Spirituality & Perception – Paper 14 Assisi: city of SS Francis and Clare – Reflections on a short visit
A visit
of five days to Assisi in Italy in October 2012 lends itself to making some
connections between built environment and theology. I do this in three
sections as follows: Built environment: encountering Assisi Theology: encountering SS Francis and Clare Building-Theology interface: the
Franciscan religious buildings of Assisi and its surrounding area
Built
environment: encountering Assisi As I
encountered Assisi for the first time, three things struck me forcibly about
it: First,
although it has a present day population of 25000, it is still essentially a
medieval, mountainside city.

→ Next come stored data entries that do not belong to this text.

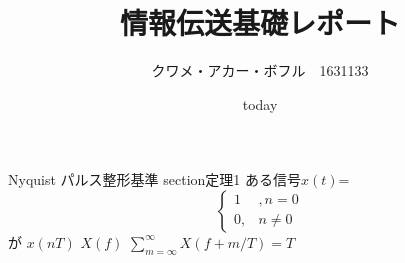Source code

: \documentclass[24 pts]{article}
\title{情報伝送基礎レポート}
\date{today}
\author{クワメ・アカー・ボフル　1631133}
\begin{document}
\maketitle
Nyquist パルス整形基準
section{定理1}
ある信号$x(t)$=
\[
\begin{cases}
1&,n=0\\
0,&n\neq0
 \end{cases}
\]
が $x(nT)$ $X(f)$ $\sum_{m=\infty}^\infty X(f+m/T)=T$
\end{document}
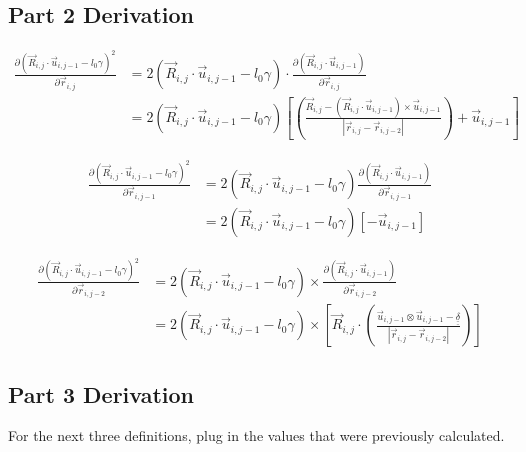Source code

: \documentclass{article}
\renewcommand{\ij}{_{i,j}}
\newcommand{\ijj}{_{i,j-1}}
\newcommand{\ijjj}{_{i,j-2}}
\newcommand{\magn}[1]{\left\vert #1 \right\vert }
\renewcommand{\part}[2]{\frac{\partial #1 }{\partial #2}}
\newcommand{\ten}[1]{\underline{\underline{#1}}}
\newcommand{\rij}{\vec{r} \ij}
\newcommand{\Rij}{\vec{R} \ij}
\newcommand{\rijj}{\vec{r} \ijj}
\newcommand{\rijjj}{\vec{r} \ijjj}
\newcommand{\uijj}{\vec{u} \ijj}
\begin{document}
\subsection{Part 2 Derivation}

\begin{align*}
  \part{\left(\Rij \cdot \uijj - l_0\gamma\right)^2}{\rij }
  &=
2(\Rij \cdot \uijj - l_0\gamma)
\cdot 
\part{\left(\Rij \cdot \uijj\right)}{\rij}
\\
  &=
2(\Rij \cdot \uijj - l_0\gamma)
  \left[
  \left(
  {
  \frac{\Rij - (\Rij \cdot \uijj ) \times \uijj}{\magn{\rij - \rijjj}}
  }
  \right)
  + 
  \vec{u} \ijj 
  \right] 
\end{align*}

\begin{align*}
  \part{\left(\Rij \cdot \uijj - l_0\gamma\right)^2}{\rijj }
  &=
2(\Rij \cdot \uijj - l_0\gamma)
\part{\left(\Rij \cdot \uijj\right)}{\rijj}
\\
& =
2(\Rij \cdot \uijj - l_0\gamma)
\left[
  - \uijj
\right]
\end{align*}

\begin{align*}
  \part{\left(\Rij \cdot \uijj - l_0\gamma\right)^2}{\rijjj }
  &=
2(\Rij \cdot \uijj - l_0\gamma)
\times
\part{\left(\Rij \cdot \uijj\right)}{\rijjj}
\\
& =
2(\Rij \cdot \uijj - l_0\gamma)
\times
\left[
\Rij 
\cdot 
\left(
  \frac{\uijj \otimes \uijj - \ten{\delta}}{\magn{\rij - \rijjj}}
\right)
\right]
\end{align*}

\subsection{Part 3 Derivation}
For the next three definitions, plug in the values that were previously calculated. 
\end{document}
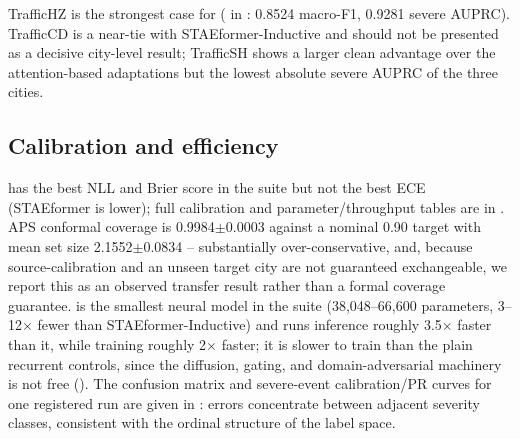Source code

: TrafficHZ is the strongest case for \methodname{} ( in :
0.8524 macro-F1, 0.9281 severe AUPRC). TrafficCD is a near-tie with STAEformer-Inductive and should
not be presented as a
decisive city-level result; TrafficSH shows a larger clean advantage over the attention-based
adaptations but the lowest absolute severe AUPRC of the three cities.

\subsection{Calibration and efficiency}
\label{sec:results-calib-eff}

\methodname{} has the best NLL and Brier score in the suite but not the best ECE (STAEformer is
lower); full calibration and parameter/throughput tables are in .
APS conformal coverage is 0.9984$\pm$0.0003 against a nominal 0.90 target with mean set size
2.1552$\pm$0.0834 -- substantially over-conservative, and, because source-calibration and an unseen
target city are not guaranteed exchangeable, we report this as an observed transfer result rather
than a formal coverage guarantee. \methodname{} is the smallest neural model in the suite
(38{,}048--66{,}600 parameters, 3--12$\times$ fewer than STAEformer-Inductive) and runs inference
roughly 3.5$\times$ faster than it, while training roughly 2$\times$ faster; it is slower to train
than the plain recurrent controls, since the diffusion, gating, and domain-adversarial machinery is
not free (). The confusion matrix and severe-event calibration/PR curves for
one registered run are given in : errors concentrate between adjacent
severity classes, consistent with the ordinal structure of the label space.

It faces south, the direction from which we
approached it. From west to east some half dozen main roads follow the
contours of Mount Subasio. These are connected by steep, narrow,
hairpin-type roads and numerous sets of steps, some narrow, some wider. Some
of the west-east roads widen out to accommodate the Piazza del Commune (or
Town Hall Square) and some smaller squares and forecourts. Because of the
steepness of the mountainside, many buildings have several floors both above
and below their road level entrance. Whether indoors or out, one is never
far from a place where one can look out over the southern vista. For flat-landers
it takes a while to adjust to this kind of urban layout, verticality and
topography but when one does, it becomes a renewing experience, giving a
shape to space and place of a kind different from that to which one is
accustomed. While necessarily there are some modern areas to the city, as
they are located on the plain at the foot of the mountainside, they do not
harm the integrity of the medieval city which one enters and leaves through
its gateway structures. Second,
almost every building, every wall and every road or stairway is constructed
of limestone. Mostly it is of various shades of grey but perhaps 10% is
pink, reflecting the mix in local quarries. Most ordinary houses, hotels and
shops are of a vernacular nature. Generations of masons have simply taken
the stone that is to hand and laid it in mortar in an uncoursed, random way
to make an everyday structure. As one walks and looks, there is a great
feeling of timeless stability; I noticed only one significant structural
crack. Every now and again a house stands out because it has been
purpose-designed with arches and pediments over the windows and doors and
the general masonry laid in straight, regular courses. One such just
opposite the hotel where I was staying, looked as though it had been taken
straight from the masonry section of Mitchell's Building Construction which
I studied in London when a young student. However, it subsequently occurred
to me that it was more likely that the authors of Mitchell would have
travelled round Europe recording what they saw and sorting examples into
categories for teaching and learning. If that were the case, building
knowledge would go from practice to book, rather than from book to practice.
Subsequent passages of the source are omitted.